ASinhTransformer¶

`yohou.stationarity.transformers.ASinhTransformer` ¶

Bases: BaseTransformer

Variance stabilization through arcsinh transform.

Applies the transformation:

\[y = \operatorname{asinh}\!\left(\frac{X - \tilde{X}}{\text{MAD}}\right)\]

where \(\tilde{X}\) is the median and \(\text{MAD} = c \cdot \text{median}(|X - \tilde{X}|)\) with scale factor \(c = 1.4826\) by default to match the standard deviation for normally distributed data.

This transformation is useful for:

Stabilizing variance in heteroscedastic time series
Handling data with outliers (asinh is less sensitive than log)
Data that can be negative (unlike log transform)

Parameters¶

Name	Type	Description	Default
`scale`	`float > 0`	Scale factor for MAD normalization.

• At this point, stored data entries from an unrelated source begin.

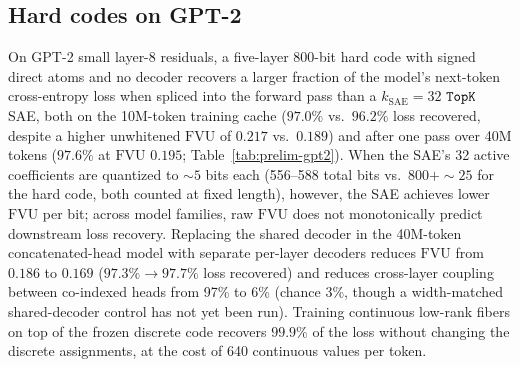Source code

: \subsection{Hard codes on GPT-2}
\label{sec:prelim-gpt2}
On GPT-2 small layer-8 residuals, a five-layer 800-bit hard code with
signed direct atoms and no decoder recovers a larger fraction of the
model's next-token cross-entropy loss when spliced into the forward pass
than a $k_{\mathrm{SAE}}{=}32$ $\mathop{\mathtt{TopK}}\limits$ SAE, both on the 10M-token
training cache ($97.0\%$ vs.\ $96.2\%$ loss recovered, despite a higher
unwhitened $\mathrm{FVU}$ of $0.217$ vs.\ $0.189$) and after one pass
over 40M tokens ($97.6\%$ at $\mathrm{FVU}$ $0.195$;
Table~\ref{tab:prelim-gpt2}). When the SAE's 32 active coefficients are
quantized to ${\sim}5$ bits each (556--588 total bits vs.\ $800 + {\sim}25$
for the hard code, both counted at fixed length), however, the SAE
achieves lower $\mathrm{FVU}$ per bit; across model families, raw $\mathrm{FVU}$ does not monotonically
predict downstream loss recovery. Replacing the shared decoder in the
40M-token concatenated-head model with separate per-layer decoders
reduces $\mathrm{FVU}$ from $0.186$ to $0.169$ ($97.3\% \to 97.7\%$ loss
recovered) and reduces cross-layer coupling between co-indexed heads from
97\% to 6\% (chance 3\%, though a width-matched shared-decoder control
has not yet been run). Training continuous low-rank fibers on top of the
frozen discrete code recovers $99.9\%$ of the loss without changing the
discrete assignments, at the cost of 640 continuous values per token.

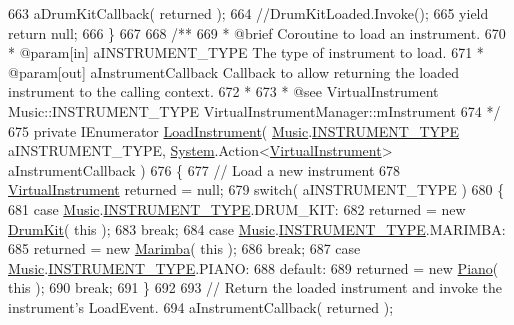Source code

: \begin{DoxyCodeInclude}
663         aDrumKitCallback( returned );
664         \textcolor{comment}{//DrumKitLoaded.Invoke();}
665         yield \textcolor{keywordflow}{return} null;
666     \}
667 \textcolor{comment}{}
668 \textcolor{comment}{    /** }
669 \textcolor{comment}{     * @brief Coroutine to load an instrument. }
670 \textcolor{comment}{     * @param[in] aINSTRUMENT\_TYPE The type of instrument to load. }
671 \textcolor{comment}{     * @param[out] aInstrumentCallback Callback to allow returning the loaded instrument to the calling
       context.}
672 \textcolor{comment}{     * }
673 \textcolor{comment}{     * @see VirtualInstrument Music::INSTRUMENT\_TYPE VirtualInstrumentManager::mInstrument}
674 \textcolor{comment}{    */}
675     \textcolor{keyword}{private} IEnumerator \hyperlink{group___v_i_m_coroutines_gab8082c1cc590771bf57da8b5ae8603d1}{LoadInstrument}( \hyperlink{class_music}{Music}.\hyperlink{group___music_enums_gabfce60192305965558a36e368ebd67c3}{INSTRUMENT\_TYPE} 
      aINSTRUMENT\_TYPE, \hyperlink{namespace_system}{System}.Action<\hyperlink{class_virtual_instrument}{VirtualInstrument}> aInstrumentCallback )
676     \{
677         \textcolor{comment}{// Load a new instrument}
678         \hyperlink{class_virtual_instrument}{VirtualInstrument} returned = null;
679         \textcolor{keywordflow}{switch}( aINSTRUMENT\_TYPE )
680         \{
681             \textcolor{keywordflow}{case} \hyperlink{class_music}{Music}.\hyperlink{group___music_enums_gabfce60192305965558a36e368ebd67c3}{INSTRUMENT\_TYPE}.DRUM\_KIT:
682                 returned = \textcolor{keyword}{new} \hyperlink{class_drum_kit}{DrumKit}( \textcolor{keyword}{this} );
683                 \textcolor{keywordflow}{break};
684             \textcolor{keywordflow}{case} \hyperlink{class_music}{Music}.\hyperlink{group___music_enums_gabfce60192305965558a36e368ebd67c3}{INSTRUMENT\_TYPE}.MARIMBA:
685                 returned = \textcolor{keyword}{new} \hyperlink{class_marimba}{Marimba}( \textcolor{keyword}{this} );
686                 \textcolor{keywordflow}{break};
687             \textcolor{keywordflow}{case} \hyperlink{class_music}{Music}.\hyperlink{group___music_enums_gabfce60192305965558a36e368ebd67c3}{INSTRUMENT\_TYPE}.PIANO:
688             \textcolor{keywordflow}{default}:
689                 returned = \textcolor{keyword}{new} \hyperlink{class_piano}{Piano}( \textcolor{keyword}{this} );
690                 \textcolor{keywordflow}{break};
691         \}
692 
693         \textcolor{comment}{// Return the loaded instrument and invoke the instrument's LoadEvent.}
694         aInstrumentCallback( returned );

\end{DoxyCodeInclude}
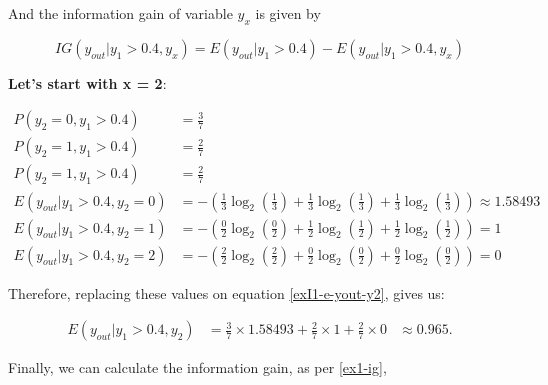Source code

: \documentclass[12pt]{article}
\begin{document}
\begin{enumerate}[leftmargin=\labelsep]
        And the information gain of variable $y_x$ is given by

        \begin{equation}\label{ex1-ig}
          IG(y_{out} |y_1 > 0.4, y_x) = E(y_{out} |y_1 > 0.4) - E(y_{out} |y_1 > 0.4, y_x)
        \end{equation}

        \textbf{Let's start with x = 2}:

        \[
          \begin{aligned}
            P(y_2 = 0, y_1 > 0.4)            & = \frac{3}{7}                                                                                     \\
            P(y_2 = 1, y_1 > 0.4)            & = \frac{2}{7}                                                                                     \\
            P(y_2 = 1, y_1 > 0.4)            & = \frac{2}{7}                                                                                     \\
            E(y_{out} | y_1 > 0.4 , y_2 = 0) & = - \left(\frac{1}{3} \log_2\left(\frac{1}{3}\right) + \frac{1}{3} \log_2\left(\frac{1}{3}\right)
            + \frac{1}{3} \log_2\left(\frac{1}{3}\right)\right) \approx 1.58493                                                                  \\
            E(y_{out} | y_1 > 0.4 , y_2 = 1) & = - \left(\frac{0}{2} \log_2\left(\frac{0}{2}\right) + \frac{1}{2} \log_2\left(\frac{1}{2}\right)
            + \frac{1}{2} \log_2\left(\frac{1}{2}\right)\right) = 1                                                                              \\
            E(y_{out} | y_1 > 0.4 , y_2 = 2) & = - \left(\frac{2}{2} \log_2\left(\frac{2}{2}\right) + \frac{0}{2} \log_2\left(\frac{0}{2}\right)
            + \frac{0}{2} \log_2\left(\frac{0}{2}\right)\right) = 0
          \end{aligned}
        \]

        Therefore, replacing these values on equation \eqref{exI1-e-yout-y2}, gives us:

        \[
          \begin{aligned}
            E(y_{out} | y_1>0.4, y_2) & = \frac{3}{7} \times 1.58493 + \frac{2}{7} \times 1 + \frac{2}{7} \times 0 & \approx 0.965.
          \end{aligned}
        \]

        Finally, we can calculate the information gain, as per \eqref{ex1-ig},


\end{enumerate}
\end{document}
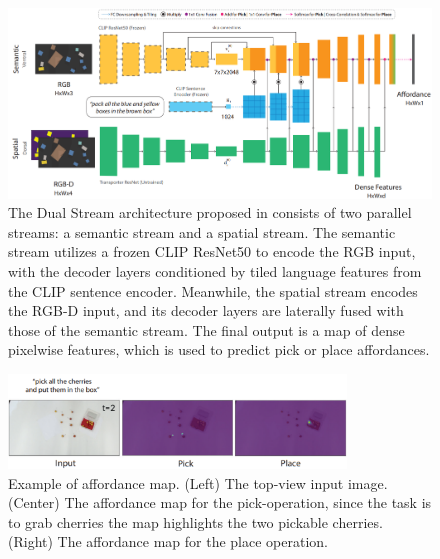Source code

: \begin{figure}[t]
    \centering
    \includegraphics[width=\textwidth]{figures/images/clip_port/architecture.png}
    \caption{The Dual Stream architecture proposed in \cite{shridhar2022cliport} consists of two parallel streams: a semantic stream and a spatial stream. The semantic stream utilizes a frozen CLIP ResNet50 to encode the RGB input, with the decoder layers conditioned by tiled language features from the CLIP sentence encoder. Meanwhile, the spatial stream encodes the RGB-D input, and its decoder layers are laterally fused with those of the semantic stream. The final output is a map of dense pixelwise features, which is used to predict pick or place affordances.}
    \label{fig:clip_port_architecture}
\end{figure}

\begin{figure}[t]
    \centering
    \includegraphics[width=0.8\textwidth]{figures/images/clip_port/affordance_map.png}
    \caption{Example of affordance map. (Left) The top-view input image. (Center) The affordance map for the pick-operation, since the task is to grab cherries the map highlights the two pickable cherries. (Right) The affordance map for the place operation.}
    \label{fig:clip_port_affordance}
\end{figure}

Default value makes MAD consistent with standard deviation for normal distributions.	`1.4826`

Attributes¶

Name	Type	Description
`median_`	`dict[str, float]`	Median values for each column (excluding time).
`mad_`	`dict[str, float]`	Scaled MAD values for each column (excluding time).

Examples¶

>>> import polars as pl
>>> from datetime import datetime
>>> from yohou.stationarity import ASinhTransformer
>>> X = pl.DataFrame({
...     "time": [datetime(2024, 1, i) for i in range(1, 6)],
...     "value": [1.0, 10.0, 100.0, 1000.0, 10000.0],
... })
>>> transformer = ASinhTransformer()
>>> transformer.fit(X)
ASinhTransformer(...)
>>> X_t = transformer.transform(X)
>>> "time" in X_t.columns
True

References¶

[1] Johnson, N.L. (1949). "Systems of frequency curves generated by methods of translation." Biometrika, 36(1-2), 149-176. https://doi.org/10.1093/biomet/36.1-2.149

Source Code¶

View on GitHub

Show/Hide sourceclass ASinhTransformer(BaseTransformer):
    r"""Variance stabilization through arcsinh transform.

    Applies the transformation:

    $$y = \operatorname{asinh}\!\left(\frac{X - \tilde{X}}{\text{MAD}}\right)$$

    where $\tilde{X}$ is the median and
    $\text{MAD} = c \cdot \text{median}(|X - \tilde{X}|)$ with scale factor
    $c = 1.4826$ by default to match the standard deviation for normally
    distributed data.

    This transformation is useful for:

    - Stabilizing variance in heteroscedastic time series
    - Handling data with outliers (asinh is less sensitive than log)
    - Data that can be negative (unlike log transform)

    Parameters
    ----------
    scale : float > 0, default=1.4826
        Scale factor for MAD normalization. Default value makes MAD
        consistent with standard deviation for normal distributions.

    Attributes
    ----------
    median_ : dict[str, float]
        Median values for each column (excluding time).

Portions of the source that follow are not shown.